Hitzewellen, Überschwemmungen, Biodiversitätsverlust – die vielfältigen negativen Auswirkungen des globalen Klimawandels haben das Thema Nachhaltigkeit in den letzten Jahren zunehmend in den Fokus von Politik, Gesellschaft und Unternehmen gerückt. Um die notwendige Transformation hin zu einer nachhaltigen Wirtschaft zu beschleunigen, sollen Kapitalströme künftig gezielt in Unternehmen gelenkt werden, die verantwortungsvoll im Hinblick auf Umwelt-, Sozial- und Governanceaspekte (ESG) agieren und ESG-Compliance vorweisen können.

 

Das Prüfen und Bewerten von ESG-Daten

Messbar wird die ESG-Performance von Unternehmen hierbei ähnlich wie in der Finanzberichterstattung anhand verschiedenster Indikatoren und Kennzahlen, deren Offenlegung unter anderem dem wachsenden Bedürfnis der Stakeholder nach Transparenz und Vergleichbarkeit Sorge tragen soll. Um die Qualität und Reliabilität von ESG-Daten sicherzustellen, wird mit dem Anwendungsbeginn der Corporate Sustainability Reporting Directive (CSRD) die inhaltliche Prüfung des Nachhaltigkeitsberichts und der darin enthaltenen Datenpunkte für die betroffenen Unternehmen EU-weit zur Pflicht. Die Einführung entsprechender Prozesse stellt viele dieser Unternehmen aktuell vor große Herausforderungen – schließlich müssen ESG-Daten ebenso wie ihr finanzielles Pendant bestimmte grundlegende Voraussetzungen erfüllen, um der Prüfung durch den Prüfer standzuhalten.

 

Was sind ESG-Daten?

ESG-Daten spielen eine zentrale Rolle für die Nachhaltigkeit von Unternehmen. Sie dienen als Grundlage für Nachhaltigkeitsstrategien, für die Erstellung von ESG-Berichten und für die Bewertung von Unternehmen durch Rating-Agenturen. Das Spektrum der ESG-Daten umfasst alle Kennzahlen, die einen Einblick in die Nachhaltigkeitsleistung eines Unternehmens oder einer Anlage geben.

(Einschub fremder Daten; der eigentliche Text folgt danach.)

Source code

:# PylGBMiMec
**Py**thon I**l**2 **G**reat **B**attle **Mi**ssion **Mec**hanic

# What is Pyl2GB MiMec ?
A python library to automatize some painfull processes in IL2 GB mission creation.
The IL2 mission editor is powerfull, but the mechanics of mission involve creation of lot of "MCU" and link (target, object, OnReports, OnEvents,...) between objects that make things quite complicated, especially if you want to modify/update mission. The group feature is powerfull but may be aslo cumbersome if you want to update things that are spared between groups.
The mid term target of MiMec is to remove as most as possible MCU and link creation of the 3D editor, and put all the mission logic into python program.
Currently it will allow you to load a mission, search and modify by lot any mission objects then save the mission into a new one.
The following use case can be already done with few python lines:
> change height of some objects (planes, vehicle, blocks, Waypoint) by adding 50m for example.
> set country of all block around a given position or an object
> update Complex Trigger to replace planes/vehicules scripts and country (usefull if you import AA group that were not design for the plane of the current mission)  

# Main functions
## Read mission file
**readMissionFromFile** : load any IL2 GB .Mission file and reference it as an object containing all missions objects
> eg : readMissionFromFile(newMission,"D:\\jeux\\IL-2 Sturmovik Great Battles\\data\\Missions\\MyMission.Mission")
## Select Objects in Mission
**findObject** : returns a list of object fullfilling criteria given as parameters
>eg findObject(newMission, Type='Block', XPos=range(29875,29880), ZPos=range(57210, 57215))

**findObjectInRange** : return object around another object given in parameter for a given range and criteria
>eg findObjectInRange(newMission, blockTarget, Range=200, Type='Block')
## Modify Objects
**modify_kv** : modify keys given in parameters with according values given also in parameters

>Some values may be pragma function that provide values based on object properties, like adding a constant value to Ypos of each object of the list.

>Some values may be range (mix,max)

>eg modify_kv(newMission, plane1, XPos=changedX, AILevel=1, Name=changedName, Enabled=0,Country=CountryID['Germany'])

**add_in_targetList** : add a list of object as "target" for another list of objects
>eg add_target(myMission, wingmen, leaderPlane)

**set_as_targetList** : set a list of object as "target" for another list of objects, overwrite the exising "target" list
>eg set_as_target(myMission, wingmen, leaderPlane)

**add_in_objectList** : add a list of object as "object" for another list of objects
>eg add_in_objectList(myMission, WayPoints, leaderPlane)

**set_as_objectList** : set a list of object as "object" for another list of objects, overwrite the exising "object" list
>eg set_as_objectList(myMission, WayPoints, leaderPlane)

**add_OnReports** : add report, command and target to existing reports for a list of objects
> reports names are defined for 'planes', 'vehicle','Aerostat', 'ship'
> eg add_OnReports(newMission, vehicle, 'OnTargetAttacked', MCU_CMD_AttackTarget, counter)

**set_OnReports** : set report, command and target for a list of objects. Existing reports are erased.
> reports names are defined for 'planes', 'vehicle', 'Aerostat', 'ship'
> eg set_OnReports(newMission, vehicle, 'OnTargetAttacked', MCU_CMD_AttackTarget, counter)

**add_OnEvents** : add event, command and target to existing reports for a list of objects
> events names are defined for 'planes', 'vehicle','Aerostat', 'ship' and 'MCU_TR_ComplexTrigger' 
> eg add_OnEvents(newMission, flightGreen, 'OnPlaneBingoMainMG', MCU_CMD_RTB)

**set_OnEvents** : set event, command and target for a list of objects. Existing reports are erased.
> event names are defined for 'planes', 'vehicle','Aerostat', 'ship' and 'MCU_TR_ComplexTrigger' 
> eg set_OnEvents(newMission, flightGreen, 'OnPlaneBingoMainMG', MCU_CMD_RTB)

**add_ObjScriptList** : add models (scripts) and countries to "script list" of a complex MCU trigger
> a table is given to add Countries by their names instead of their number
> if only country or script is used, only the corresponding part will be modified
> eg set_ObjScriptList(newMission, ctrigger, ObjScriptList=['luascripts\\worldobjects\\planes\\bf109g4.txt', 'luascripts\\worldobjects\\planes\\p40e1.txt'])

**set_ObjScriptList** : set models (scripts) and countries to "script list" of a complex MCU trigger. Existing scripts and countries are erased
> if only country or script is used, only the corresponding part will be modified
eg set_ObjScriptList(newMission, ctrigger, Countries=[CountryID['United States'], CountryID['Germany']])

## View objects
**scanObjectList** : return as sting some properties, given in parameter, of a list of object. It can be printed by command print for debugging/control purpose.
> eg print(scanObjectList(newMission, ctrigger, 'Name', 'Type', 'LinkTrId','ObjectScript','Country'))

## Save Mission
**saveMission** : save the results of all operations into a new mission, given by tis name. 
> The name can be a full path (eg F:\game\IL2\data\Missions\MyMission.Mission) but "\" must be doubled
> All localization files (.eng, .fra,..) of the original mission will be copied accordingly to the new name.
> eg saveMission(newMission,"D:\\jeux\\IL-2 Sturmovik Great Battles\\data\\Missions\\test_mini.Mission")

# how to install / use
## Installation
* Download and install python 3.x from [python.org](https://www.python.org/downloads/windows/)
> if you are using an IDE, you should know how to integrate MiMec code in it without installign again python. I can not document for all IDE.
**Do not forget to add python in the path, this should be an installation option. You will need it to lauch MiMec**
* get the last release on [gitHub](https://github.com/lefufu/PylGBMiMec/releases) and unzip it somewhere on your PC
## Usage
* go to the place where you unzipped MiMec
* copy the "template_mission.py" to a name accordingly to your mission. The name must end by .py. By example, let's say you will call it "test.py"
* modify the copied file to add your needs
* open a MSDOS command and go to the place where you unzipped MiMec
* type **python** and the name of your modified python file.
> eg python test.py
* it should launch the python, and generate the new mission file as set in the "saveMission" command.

Dabei kann es sich um historische, aktuelle oder für die Zukunft erwartete Daten handeln.

 

Wesentlichkeitsanalyse: Ausgangspunkt für eine systematische Datenerhebung

In Anbetracht der Vielfalt und Komplexität von ESG-Themen stellt sich zunächst die Frage, welche ESG-Daten konkret erhoben werden sollen. Gemäß dem neuen europäischen Rahmenwerk für Nachhaltigkeitsberichterstattung, den European Sustainability Reporting Standards (ESRS), sollte ein Unternehmen sich auf diejenigen Kennzahlen konzentrieren, die im Hinblick auf die individuellen nachhaltigkeitsbezogenen Auswirkungen, Risiken und Chancen als wesentlich eingestuft wurden. Zur systematischen Ermittlung dieser Auswirkungen, Risiken und Chancen schreiben die ESRS eine Wesentlichkeitsanalyse nach dem Prinzip der doppelten Wesentlichkeit (Wesentlichkeit der Auswirkungen und finanzielle Wesentlichkeit) vor. Es empfiehlt sich, gleich zu Beginn des Berichterstattungsprozesses besonderes Augenmerk auf ebendiese Wesentlichkeitsanalyse zu legen, da deren Vorbereitung, Durchführung und Auswertung bereits Gegenstand der Prüfung sind und die zugrundeliegenden Abläufe und Entscheidungen daher so robust und nachvollziehbar wie möglich dokumentiert sein sollten.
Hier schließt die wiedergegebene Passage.